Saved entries
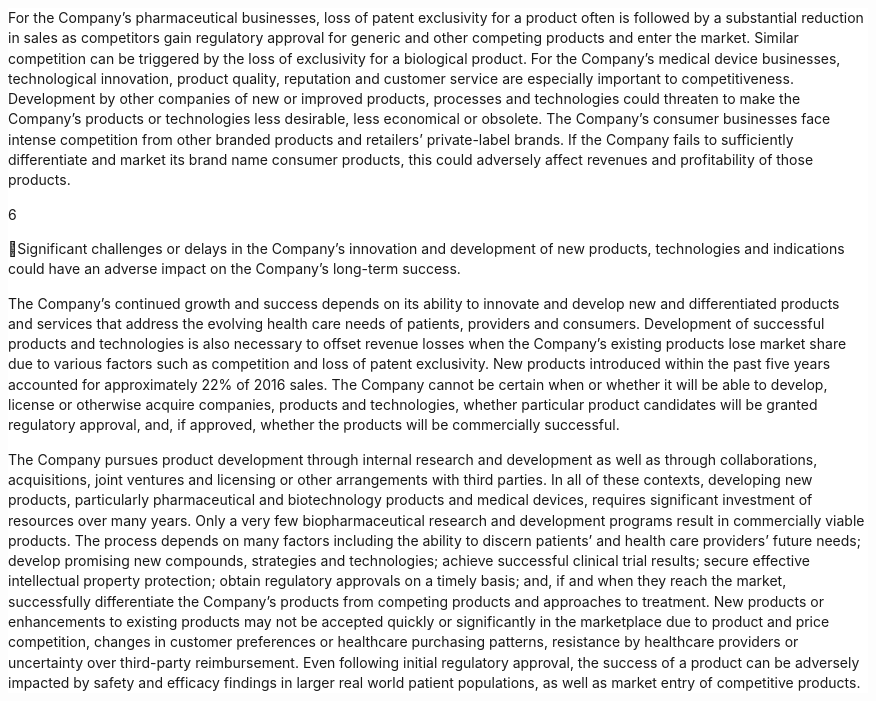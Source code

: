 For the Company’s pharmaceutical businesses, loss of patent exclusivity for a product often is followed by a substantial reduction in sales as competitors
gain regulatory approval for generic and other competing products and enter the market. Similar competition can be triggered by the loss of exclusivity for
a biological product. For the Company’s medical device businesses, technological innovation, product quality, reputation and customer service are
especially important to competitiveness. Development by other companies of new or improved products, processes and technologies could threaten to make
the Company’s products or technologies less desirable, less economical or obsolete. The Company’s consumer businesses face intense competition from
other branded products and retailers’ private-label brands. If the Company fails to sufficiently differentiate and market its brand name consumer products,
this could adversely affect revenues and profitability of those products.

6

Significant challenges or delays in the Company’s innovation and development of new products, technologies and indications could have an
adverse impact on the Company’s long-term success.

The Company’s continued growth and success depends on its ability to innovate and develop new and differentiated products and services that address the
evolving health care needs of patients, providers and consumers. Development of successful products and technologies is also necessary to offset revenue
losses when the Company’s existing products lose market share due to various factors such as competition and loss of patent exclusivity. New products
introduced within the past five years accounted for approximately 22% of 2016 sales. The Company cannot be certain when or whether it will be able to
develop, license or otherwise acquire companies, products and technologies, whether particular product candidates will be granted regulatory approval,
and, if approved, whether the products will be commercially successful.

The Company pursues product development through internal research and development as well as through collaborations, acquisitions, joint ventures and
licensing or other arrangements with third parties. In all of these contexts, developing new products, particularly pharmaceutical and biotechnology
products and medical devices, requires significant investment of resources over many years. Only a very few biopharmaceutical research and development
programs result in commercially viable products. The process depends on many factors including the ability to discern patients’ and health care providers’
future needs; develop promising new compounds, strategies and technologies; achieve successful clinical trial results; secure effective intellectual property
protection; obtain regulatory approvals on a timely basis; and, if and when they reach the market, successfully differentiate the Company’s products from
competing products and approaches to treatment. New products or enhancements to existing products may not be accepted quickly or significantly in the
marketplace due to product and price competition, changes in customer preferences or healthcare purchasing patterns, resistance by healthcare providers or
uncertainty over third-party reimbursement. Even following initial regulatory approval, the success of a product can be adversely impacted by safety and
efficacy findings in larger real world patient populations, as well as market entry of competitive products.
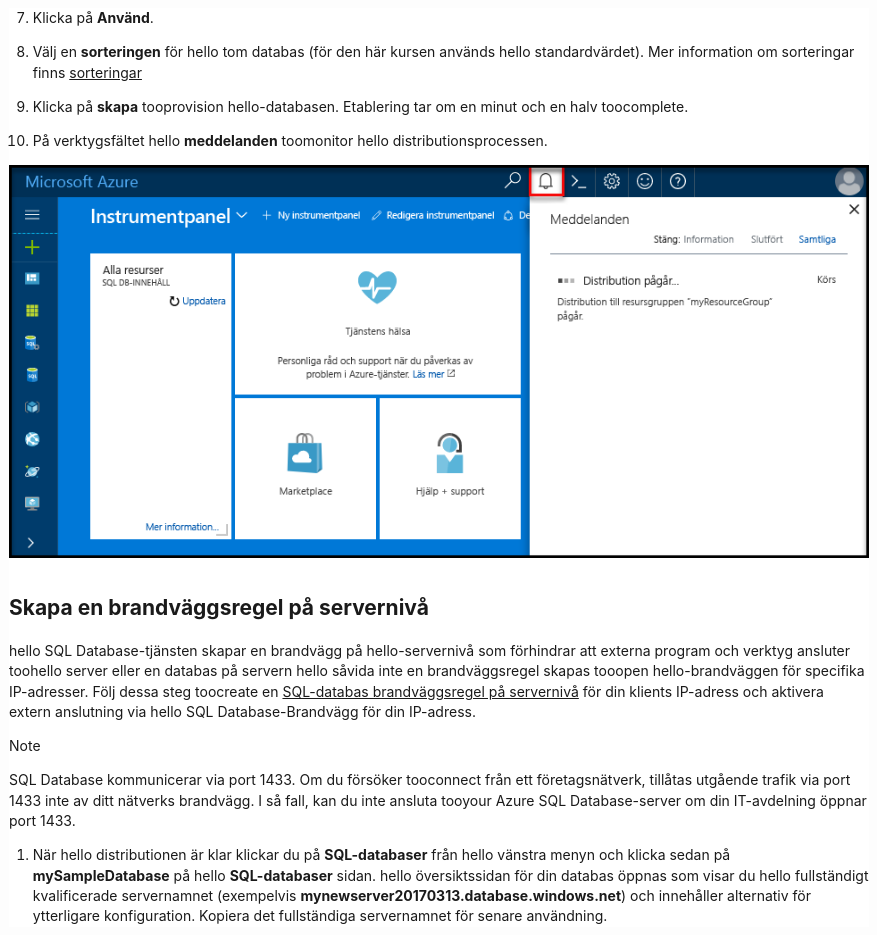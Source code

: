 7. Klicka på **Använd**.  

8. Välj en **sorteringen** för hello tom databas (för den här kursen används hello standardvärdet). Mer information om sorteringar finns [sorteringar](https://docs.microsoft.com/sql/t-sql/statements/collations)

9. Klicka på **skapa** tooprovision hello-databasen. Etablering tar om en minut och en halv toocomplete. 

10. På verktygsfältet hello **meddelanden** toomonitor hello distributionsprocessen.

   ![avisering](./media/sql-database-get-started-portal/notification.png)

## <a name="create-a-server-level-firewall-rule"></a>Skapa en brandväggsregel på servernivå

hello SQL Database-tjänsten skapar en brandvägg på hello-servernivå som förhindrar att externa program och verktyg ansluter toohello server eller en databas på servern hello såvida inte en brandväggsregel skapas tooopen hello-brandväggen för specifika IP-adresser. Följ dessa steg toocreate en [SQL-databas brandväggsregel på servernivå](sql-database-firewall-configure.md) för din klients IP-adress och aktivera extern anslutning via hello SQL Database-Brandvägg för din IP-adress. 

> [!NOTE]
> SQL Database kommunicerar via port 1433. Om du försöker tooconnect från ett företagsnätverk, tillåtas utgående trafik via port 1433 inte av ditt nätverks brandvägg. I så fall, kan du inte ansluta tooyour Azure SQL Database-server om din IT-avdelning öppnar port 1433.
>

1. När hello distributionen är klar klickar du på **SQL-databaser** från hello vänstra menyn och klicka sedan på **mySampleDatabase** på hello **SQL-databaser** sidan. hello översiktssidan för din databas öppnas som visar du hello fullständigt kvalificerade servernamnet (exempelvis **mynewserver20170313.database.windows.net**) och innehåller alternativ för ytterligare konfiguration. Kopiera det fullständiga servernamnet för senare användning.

Goal of the exercise =>
Return exactly the lines of the data, beginning with the first and ending with the line containing "the Company’s products or". Skip the pictures.

Written solution =>
Source code

: For the Company’s pharmaceutical businesses, loss of patent exclusivity for a product often is followed by a substantial reduction in sales as competitors
gain regulatory approval for generic and other competing products and enter the market. Similar competition can be triggered by the loss of exclusivity for
a biological product. For the Company’s medical device businesses, technological innovation, product quality, reputation and customer service are
especially important to competitiveness. Development by other companies of new or improved products, processes and technologies could threaten to make
the Company’s products or technologies less desirable, less economical or obsolete. The Company’s consumer businesses face intense competition from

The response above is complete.